What Farmers Really Think About Environmental Baselining
- Grounded Research

- Dec 9, 2025
- 3 min read
For a long time, the working assumption across policy, retail and parts of the supply chain has been simple: farmers don’t want to share data. They’re wary, defensive, and resistant to national systems.

When IGD commissioned us to explore farmer attitudes to environmental baselining, that was the underlying hypothesis going in; that appetite would be low, driven by concerns around control, fairness and misuse.
What we actually found was far more interesting. Especially as we are on a mission as a business to uncover truths about farming perception and debunk some of the assumptions that have been built over time.
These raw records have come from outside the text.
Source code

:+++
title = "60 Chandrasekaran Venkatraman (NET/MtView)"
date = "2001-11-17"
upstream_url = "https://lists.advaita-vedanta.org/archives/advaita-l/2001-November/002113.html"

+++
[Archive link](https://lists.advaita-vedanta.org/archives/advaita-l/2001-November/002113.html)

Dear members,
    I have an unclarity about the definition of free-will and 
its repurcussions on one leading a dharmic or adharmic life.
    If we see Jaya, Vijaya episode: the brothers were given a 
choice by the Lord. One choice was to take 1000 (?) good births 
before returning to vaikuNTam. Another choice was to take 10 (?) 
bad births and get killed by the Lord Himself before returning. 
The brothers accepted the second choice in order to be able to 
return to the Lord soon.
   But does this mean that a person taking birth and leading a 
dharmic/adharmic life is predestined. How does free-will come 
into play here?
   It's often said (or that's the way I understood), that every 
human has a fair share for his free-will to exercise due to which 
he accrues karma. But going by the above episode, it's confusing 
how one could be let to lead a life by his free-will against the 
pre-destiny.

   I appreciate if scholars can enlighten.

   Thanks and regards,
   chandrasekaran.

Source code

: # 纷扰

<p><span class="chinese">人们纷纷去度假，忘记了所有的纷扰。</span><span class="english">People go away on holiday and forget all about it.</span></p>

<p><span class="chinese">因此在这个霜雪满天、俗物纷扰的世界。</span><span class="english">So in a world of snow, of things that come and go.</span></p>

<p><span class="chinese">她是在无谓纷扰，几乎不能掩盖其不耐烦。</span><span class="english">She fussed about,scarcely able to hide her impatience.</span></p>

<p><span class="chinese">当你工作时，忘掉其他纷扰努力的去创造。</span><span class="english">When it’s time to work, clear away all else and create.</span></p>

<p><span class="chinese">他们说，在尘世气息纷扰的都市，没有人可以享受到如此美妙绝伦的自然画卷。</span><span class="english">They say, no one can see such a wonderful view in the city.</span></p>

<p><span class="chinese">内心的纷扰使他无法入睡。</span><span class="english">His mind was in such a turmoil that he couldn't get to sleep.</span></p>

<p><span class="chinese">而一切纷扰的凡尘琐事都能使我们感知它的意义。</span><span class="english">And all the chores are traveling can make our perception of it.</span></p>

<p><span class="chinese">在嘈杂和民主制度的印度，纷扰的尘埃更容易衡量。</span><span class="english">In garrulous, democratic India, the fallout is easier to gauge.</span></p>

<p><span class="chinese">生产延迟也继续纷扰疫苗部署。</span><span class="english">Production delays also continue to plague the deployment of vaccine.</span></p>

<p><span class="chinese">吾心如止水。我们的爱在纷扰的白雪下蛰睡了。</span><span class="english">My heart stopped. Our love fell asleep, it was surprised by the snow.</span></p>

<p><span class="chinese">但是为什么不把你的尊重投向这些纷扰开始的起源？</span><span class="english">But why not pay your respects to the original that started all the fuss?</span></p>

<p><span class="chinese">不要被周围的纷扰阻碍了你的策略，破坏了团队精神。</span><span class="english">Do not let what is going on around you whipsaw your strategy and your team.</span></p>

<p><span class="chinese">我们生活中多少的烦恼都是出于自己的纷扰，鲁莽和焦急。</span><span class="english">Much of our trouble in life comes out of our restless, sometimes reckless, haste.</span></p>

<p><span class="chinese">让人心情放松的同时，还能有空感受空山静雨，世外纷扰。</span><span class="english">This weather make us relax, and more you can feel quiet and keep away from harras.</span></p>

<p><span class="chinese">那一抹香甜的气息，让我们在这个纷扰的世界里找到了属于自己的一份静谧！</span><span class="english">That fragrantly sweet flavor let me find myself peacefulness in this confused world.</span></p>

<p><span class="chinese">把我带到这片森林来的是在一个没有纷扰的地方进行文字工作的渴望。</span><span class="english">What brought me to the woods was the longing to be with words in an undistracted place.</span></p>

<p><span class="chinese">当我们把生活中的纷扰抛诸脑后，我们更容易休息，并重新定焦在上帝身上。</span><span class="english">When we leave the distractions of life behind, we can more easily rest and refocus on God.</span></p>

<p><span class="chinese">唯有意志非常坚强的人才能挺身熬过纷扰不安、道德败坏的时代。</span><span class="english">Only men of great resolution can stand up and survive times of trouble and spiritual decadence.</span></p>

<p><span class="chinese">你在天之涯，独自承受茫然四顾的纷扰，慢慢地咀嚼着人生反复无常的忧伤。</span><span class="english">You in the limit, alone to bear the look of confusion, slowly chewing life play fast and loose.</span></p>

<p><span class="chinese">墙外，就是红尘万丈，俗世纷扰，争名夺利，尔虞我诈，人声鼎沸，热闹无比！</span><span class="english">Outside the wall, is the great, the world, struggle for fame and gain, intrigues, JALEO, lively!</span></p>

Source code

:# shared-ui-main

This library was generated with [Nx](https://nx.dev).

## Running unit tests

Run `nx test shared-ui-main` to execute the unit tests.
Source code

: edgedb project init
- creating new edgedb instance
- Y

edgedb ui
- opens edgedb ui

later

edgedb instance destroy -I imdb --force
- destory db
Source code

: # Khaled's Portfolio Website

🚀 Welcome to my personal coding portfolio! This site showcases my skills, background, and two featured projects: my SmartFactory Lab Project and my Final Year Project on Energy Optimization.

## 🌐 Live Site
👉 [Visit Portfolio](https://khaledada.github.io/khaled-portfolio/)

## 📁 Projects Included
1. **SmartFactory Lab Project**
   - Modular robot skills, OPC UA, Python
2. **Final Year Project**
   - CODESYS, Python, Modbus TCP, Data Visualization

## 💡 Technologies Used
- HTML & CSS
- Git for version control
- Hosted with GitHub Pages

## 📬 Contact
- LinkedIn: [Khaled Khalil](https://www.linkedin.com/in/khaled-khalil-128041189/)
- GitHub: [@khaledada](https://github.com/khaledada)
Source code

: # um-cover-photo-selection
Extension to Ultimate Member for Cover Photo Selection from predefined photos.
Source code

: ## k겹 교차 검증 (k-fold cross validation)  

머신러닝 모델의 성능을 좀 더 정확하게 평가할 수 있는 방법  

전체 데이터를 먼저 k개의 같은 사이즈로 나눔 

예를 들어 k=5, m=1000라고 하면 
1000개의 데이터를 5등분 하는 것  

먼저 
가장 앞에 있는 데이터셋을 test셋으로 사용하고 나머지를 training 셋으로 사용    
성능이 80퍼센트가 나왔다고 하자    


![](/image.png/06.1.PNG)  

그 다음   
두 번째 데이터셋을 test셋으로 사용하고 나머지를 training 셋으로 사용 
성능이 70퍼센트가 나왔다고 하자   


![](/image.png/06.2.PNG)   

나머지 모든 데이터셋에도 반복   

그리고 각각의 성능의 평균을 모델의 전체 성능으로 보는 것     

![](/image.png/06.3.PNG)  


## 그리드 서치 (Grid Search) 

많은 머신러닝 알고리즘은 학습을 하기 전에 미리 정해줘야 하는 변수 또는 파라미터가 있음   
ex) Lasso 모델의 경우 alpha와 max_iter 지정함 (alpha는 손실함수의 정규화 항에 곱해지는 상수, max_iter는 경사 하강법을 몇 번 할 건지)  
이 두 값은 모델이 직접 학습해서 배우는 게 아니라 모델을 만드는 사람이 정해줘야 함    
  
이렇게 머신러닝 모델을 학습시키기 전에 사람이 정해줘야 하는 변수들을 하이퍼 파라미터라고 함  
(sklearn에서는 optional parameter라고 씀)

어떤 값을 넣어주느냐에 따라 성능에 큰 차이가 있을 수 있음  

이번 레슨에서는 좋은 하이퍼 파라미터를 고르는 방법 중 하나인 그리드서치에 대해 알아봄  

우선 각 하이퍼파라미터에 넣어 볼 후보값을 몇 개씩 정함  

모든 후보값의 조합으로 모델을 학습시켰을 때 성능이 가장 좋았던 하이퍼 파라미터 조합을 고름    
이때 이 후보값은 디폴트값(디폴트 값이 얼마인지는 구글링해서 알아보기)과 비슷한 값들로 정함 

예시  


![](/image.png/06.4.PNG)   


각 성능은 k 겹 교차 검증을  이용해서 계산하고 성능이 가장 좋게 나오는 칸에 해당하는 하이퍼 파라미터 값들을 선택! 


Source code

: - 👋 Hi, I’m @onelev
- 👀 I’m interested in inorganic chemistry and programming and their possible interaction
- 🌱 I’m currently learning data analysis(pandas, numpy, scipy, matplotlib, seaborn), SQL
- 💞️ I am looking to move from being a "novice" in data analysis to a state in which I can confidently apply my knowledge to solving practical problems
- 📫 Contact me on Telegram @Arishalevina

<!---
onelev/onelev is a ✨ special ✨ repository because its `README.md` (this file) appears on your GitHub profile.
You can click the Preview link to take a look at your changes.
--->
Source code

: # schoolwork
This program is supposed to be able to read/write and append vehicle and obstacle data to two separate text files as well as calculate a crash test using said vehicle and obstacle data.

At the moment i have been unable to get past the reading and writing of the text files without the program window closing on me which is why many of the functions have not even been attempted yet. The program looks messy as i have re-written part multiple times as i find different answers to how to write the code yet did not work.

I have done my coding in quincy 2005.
Through a pulse check quant and in-depth interviews across every major farming sector in England, arable, dairy, beef, lamb, poultry, pigs, horticulture and mixed systems, farmers didn’t reject baselining outright. In fact, many saw genuine potential in it.
But only if it’s done properly.
You can download the report here:
Farmers Aren’t Anti-Data. They’re Anti Being Taken for Granted.
Most of the farmers we spoke to already collect large volumes of data. Yields, soil health, nutrient plans, livestock performance, assurance audits data is already embedded into modern farming. Farmers are doing a lot more than we realise...a lot of the time from their tractor cabs!
The frustration isn’t with data itself. It’s with what happens after it leaves the farm gate.
Repeatedly, farmers told us:
They don’t know who sees their data
They don’t know how it’s being used
They rarely see meaningful feedback
And they almost never see direct commercial value themselves in sharing it
As one farmer put it bluntly, once data disappears into multiple assurance and buyer systems,
“you have absolutely no idea what they scored you, what anything was meant to be, and it cost an enormous amount of money for zero value add.”
This is the context any national baselining scheme has to operate in: not hostility, but deep fatigue with extractive systems.
The Big Assumption That Didn’t Hold
Despite that fatigue, one of the biggest surprises in the research was how many farmers were open to the principle of baselining itself.
Not as a compliance mechanism.Not as another ESG reporting tool for corporates.
But as a way to:
Prove what’s really happening on farms
Improve efficiency and targeting of inputs
Strengthen credibility with buyers
Replace assumptions with evidence
One arable farmer summed it up simply:
That idea of decision-making based on reality rather than averages is hugely powerful and still underrated in the traditional food system...but we see it being realised with the multitude of tech start ups operating with real data rather than averages.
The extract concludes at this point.